THE PROBLEM: Please transcribe every entry below exactly as written.

Stored items:
BEGIN
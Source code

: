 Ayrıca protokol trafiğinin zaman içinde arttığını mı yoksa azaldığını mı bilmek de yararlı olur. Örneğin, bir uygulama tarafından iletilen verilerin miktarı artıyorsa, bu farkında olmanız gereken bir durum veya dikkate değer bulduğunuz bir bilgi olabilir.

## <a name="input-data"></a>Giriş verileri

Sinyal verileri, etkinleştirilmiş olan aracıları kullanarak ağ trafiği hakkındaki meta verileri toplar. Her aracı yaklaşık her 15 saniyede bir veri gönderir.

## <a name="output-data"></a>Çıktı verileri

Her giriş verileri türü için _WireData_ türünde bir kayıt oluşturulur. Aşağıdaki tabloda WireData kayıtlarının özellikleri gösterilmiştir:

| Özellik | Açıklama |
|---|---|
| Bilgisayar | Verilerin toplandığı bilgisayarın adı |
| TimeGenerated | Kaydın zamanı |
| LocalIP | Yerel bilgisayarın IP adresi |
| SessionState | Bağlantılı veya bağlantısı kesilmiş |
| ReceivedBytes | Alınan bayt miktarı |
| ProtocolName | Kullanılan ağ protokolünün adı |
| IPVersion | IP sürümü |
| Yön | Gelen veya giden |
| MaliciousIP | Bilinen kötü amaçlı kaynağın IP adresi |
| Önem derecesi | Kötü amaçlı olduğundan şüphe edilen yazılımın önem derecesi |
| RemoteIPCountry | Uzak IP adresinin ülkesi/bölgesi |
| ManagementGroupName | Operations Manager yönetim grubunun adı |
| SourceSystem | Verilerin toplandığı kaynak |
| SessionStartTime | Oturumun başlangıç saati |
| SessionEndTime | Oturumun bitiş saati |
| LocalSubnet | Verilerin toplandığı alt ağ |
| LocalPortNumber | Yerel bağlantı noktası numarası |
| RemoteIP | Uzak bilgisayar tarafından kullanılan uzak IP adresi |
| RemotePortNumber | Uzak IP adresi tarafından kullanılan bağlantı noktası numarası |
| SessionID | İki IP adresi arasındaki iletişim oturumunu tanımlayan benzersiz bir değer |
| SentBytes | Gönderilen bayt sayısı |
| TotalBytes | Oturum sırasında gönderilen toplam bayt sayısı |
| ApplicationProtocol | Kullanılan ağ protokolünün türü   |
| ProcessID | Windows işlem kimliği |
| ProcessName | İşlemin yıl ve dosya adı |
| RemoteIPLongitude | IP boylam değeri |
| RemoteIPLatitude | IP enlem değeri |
END
EXERCISE ANSWER:
Source code

: Ayrıca protokol trafiğinin zaman içinde arttığını mı yoksa azaldığını mı bilmek de yararlı olur. Örneğin, bir uygulama tarafından iletilen verilerin miktarı artıyorsa, bu farkında olmanız gereken bir durum veya dikkate değer bulduğunuz bir bilgi olabilir.

## <a name="input-data"></a>Giriş verileri

Sinyal verileri, etkinleştirilmiş olan aracıları kullanarak ağ trafiği hakkındaki meta verileri toplar. Her aracı yaklaşık her 15 saniyede bir veri gönderir.

## <a name="output-data"></a>Çıktı verileri

Her giriş verileri türü için _WireData_ türünde bir kayıt oluşturulur. Aşağıdaki tabloda WireData kayıtlarının özellikleri gösterilmiştir:

| Özellik | Açıklama |
|---|---|
| Bilgisayar | Verilerin toplandığı bilgisayarın adı |
| TimeGenerated | Kaydın zamanı |
| LocalIP | Yerel bilgisayarın IP adresi |
| SessionState | Bağlantılı veya bağlantısı kesilmiş |
| ReceivedBytes | Alınan bayt miktarı |
| ProtocolName | Kullanılan ağ protokolünün adı |
| IPVersion | IP sürümü |
| Yön | Gelen veya giden |
| MaliciousIP | Bilinen kötü amaçlı kaynağın IP adresi |
| Önem derecesi | Kötü amaçlı olduğundan şüphe edilen yazılımın önem derecesi |
| RemoteIPCountry | Uzak IP adresinin ülkesi/bölgesi |
| ManagementGroupName | Operations Manager yönetim grubunun adı |
| SourceSystem | Verilerin toplandığı kaynak |
| SessionStartTime | Oturumun başlangıç saati |
| SessionEndTime | Oturumun bitiş saati |
| LocalSubnet | Verilerin toplandığı alt ağ |
| LocalPortNumber | Yerel bağlantı noktası numarası |
| RemoteIP | Uzak bilgisayar tarafından kullanılan uzak IP adresi |
| RemotePortNumber | Uzak IP adresi tarafından kullanılan bağlantı noktası numarası |
| SessionID | İki IP adresi arasındaki iletişim oturumunu tanımlayan benzersiz bir değer |
| SentBytes | Gönderilen bayt sayısı |
| TotalBytes | Oturum sırasında gönderilen toplam bayt sayısı |
| ApplicationProtocol | Kullanılan ağ protokolünün türü   |
| ProcessID | Windows işlem kimliği |
| ProcessName | İşlemin yıl ve dosya adı |
| RemoteIPLongitude | IP boylam değeri |
| RemoteIPLatitude | IP enlem değeri |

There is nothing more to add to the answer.